What could the Economic Development Commission have done differently?
Some additional business incentives might be needed if Willmar and Kandiyohi County are to strengthen their competitiveness among the Midwest's smaller-market cities, said Steve Renquist, director of the EDC.
"More tools in the tool kit" is how he put it in a discussion last week with the Economic Development Commission's joint operations board.
Willmar and the MinnWest Technology Campus were among the contenders when Genesis10, which provides business and technology services, went looking for a city in which to expand. Duluth also was on the list, as well as several other cities in the Midwest and in the South.
Eau Claire rose to the top, however, for several reasons. One draw, according to the Eau Claire Leader-Telegram, was the proximity of the University of Wisconsin at Eau Claire.

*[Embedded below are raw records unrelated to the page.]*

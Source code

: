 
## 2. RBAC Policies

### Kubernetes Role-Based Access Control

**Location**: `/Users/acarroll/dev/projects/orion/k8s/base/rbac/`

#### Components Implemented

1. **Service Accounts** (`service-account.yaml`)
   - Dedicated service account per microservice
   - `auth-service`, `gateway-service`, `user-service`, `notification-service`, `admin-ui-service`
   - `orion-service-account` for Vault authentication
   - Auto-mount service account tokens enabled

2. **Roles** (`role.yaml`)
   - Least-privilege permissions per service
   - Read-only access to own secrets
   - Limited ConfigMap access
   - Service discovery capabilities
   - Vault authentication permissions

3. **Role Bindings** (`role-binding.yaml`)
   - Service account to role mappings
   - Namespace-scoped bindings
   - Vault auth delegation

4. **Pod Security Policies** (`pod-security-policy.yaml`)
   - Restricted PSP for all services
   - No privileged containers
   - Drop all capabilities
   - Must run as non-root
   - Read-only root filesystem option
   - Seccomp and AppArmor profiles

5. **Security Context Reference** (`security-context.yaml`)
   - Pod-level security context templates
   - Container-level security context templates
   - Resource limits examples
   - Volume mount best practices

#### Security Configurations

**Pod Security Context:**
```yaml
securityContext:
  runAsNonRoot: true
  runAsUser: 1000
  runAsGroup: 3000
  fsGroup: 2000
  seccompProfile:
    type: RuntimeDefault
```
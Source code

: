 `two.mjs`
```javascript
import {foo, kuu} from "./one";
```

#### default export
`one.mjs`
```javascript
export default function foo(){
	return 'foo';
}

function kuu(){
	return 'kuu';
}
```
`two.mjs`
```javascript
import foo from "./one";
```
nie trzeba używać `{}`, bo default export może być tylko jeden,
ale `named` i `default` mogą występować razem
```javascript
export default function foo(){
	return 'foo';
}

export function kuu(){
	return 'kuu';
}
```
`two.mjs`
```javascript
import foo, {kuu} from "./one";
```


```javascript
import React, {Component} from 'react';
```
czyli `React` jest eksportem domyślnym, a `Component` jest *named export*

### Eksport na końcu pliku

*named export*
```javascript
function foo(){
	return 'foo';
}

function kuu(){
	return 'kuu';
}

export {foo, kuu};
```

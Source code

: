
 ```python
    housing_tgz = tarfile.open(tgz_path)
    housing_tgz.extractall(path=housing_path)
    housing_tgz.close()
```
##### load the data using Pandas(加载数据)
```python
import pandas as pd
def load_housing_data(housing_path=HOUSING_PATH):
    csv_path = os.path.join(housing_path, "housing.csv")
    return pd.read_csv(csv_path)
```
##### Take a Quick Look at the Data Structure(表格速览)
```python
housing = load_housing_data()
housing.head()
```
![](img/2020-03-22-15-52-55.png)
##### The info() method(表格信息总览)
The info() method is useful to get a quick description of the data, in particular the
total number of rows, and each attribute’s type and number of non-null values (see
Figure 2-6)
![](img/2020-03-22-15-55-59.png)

The city also offered ready-to-go office space and provided a $50,000 loan that will be forgivable if Genesis10 can create at least 50 jobs in the next four years. Wages average $30 an hour for positions such as business analysts, software developers and systems administrators.
Renquist said he feels good that Kandiyohi County was even in the running.
"The fact that we're involved in this thought process for them is pretty impressive," he said.
But the EDC also needs to look at what might make it become more competitive, and what types of inducements help successfully land a new business, he said. "When we understand that better, we understand what economic development is doing better."
To start with, the EDC's finance committee is putting together a spreadsheet to take a look at the financial incentives, such as tax abatements and low-interest loans that neighboring states, cities and counties are offering.
"Our interest at this point is in doing some comparing," said Jean Spaulding, assistant director of the Economic Development Commission.
A more in-depth discussion also will take place when the EDC holds its annual planning session in November.
It likely will include some debate about what a public entity can -- or should -- provide as a business recruitment tool. Should the EDC offer forgivable loans, for instance, or other types of subsidies?
"We need to have this philosophical discussion with our county board and with the city of Willmar," said operations board member Ron Erpelding.
Renquist said there's a private-sector effort under way to start a local venture capital company for ag-related and renewable energy start-ups.
This might be a strategy that could be used for other types of businesses as well, he said. "We really would be well served if we could have a venture capital organization."